WORK INSTRUCTIONS ▸ For this exercise, copy each line of the records that contains the word "such".

(Collected data entries)
-*-
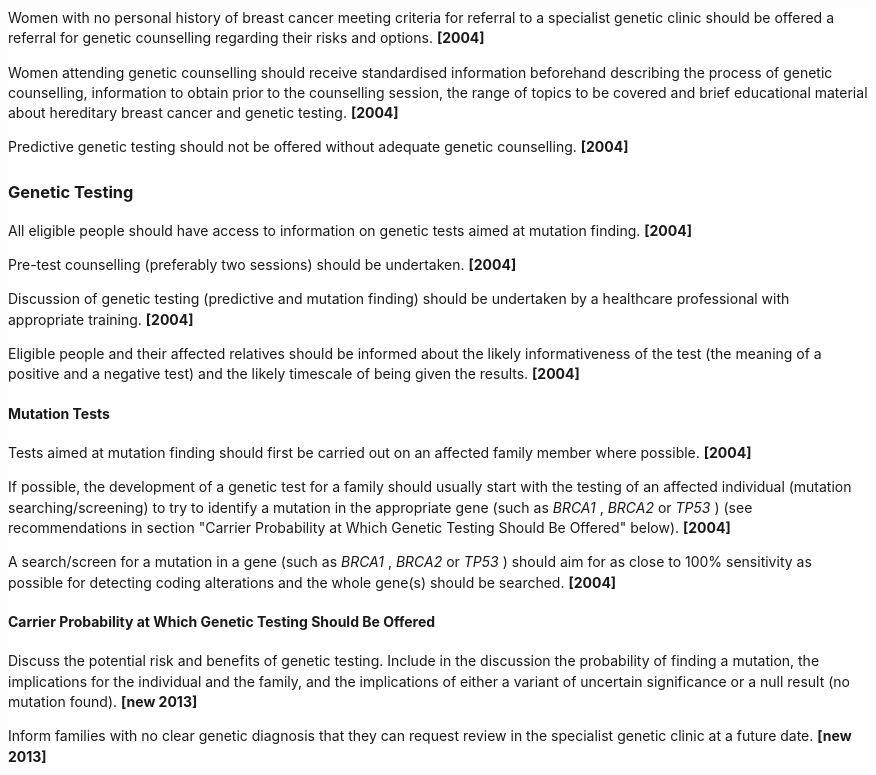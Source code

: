 
Women with no personal history of breast cancer meeting criteria for referral to a specialist genetic clinic should be offered a referral for genetic counselling regarding their risks and options. **[2004]**


Women attending genetic counselling should receive standardised information beforehand describing the process of genetic counselling, information to obtain prior to the counselling session, the range of topics to be covered and brief educational material about hereditary breast cancer and genetic testing. **[2004]**


Predictive genetic testing should not be offered without adequate genetic counselling. **[2004]**


###  Genetic Testing 


All eligible people should have access to information on genetic tests aimed at mutation finding. **[2004]**


Pre-test counselling (preferably two sessions) should be undertaken. **[2004]**


Discussion of genetic testing (predictive and mutation finding) should be undertaken by a healthcare professional with appropriate training. **[2004]**


Eligible people and their affected relatives should be informed about the likely informativeness of the test (the meaning of a positive and a negative test) and the likely timescale of being given the results. **[2004]**


####  Mutation Tests 


Tests aimed at mutation finding should first be carried out on an affected family member where possible. **[2004]**


If possible, the development of a genetic test for a family should usually start with the testing of an affected individual (mutation searching/screening) to try to identify a mutation in the appropriate gene (such as _BRCA1_ , _BRCA2_ or _TP53_ ) (see recommendations in section "Carrier Probability at Which Genetic Testing Should Be Offered" below). **[2004]**


A search/screen for a mutation in a gene (such as _BRCA1_ , _BRCA2_ or _TP53_ ) should aim for as close to 100% sensitivity as possible for detecting coding alterations and the whole gene(s) should be searched. **[2004]**


####  Carrier Probability at Which Genetic Testing Should Be Offered 


Discuss the potential risk and benefits of genetic testing. Include in the discussion the probability of finding a mutation, the implications for the individual and the family, and the implications of either a variant of uncertain significance or a null result (no mutation found). **[new 2013]**


Inform families with no clear genetic diagnosis that they can request review in the specialist genetic clinic at a future date. **[new 2013]**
-*-
ANSWER SECTION ▸
If possible, the development of a genetic test for a family should usually start with the testing of an affected individual (mutation searching/screening) to try to identify a mutation in the appropriate gene (such as _BRCA1_ , _BRCA2_ or _TP53_ ) (see recommendations in section "Carrier Probability at Which Genetic Testing Should Be Offered" below). **[2004]**
A search/screen for a mutation in a gene (such as _BRCA1_ , _BRCA2_ or _TP53_ ) should aim for as close to 100% sensitivity as possible for detecting coding alterations and the whole gene(s) should be searched. **[2004]**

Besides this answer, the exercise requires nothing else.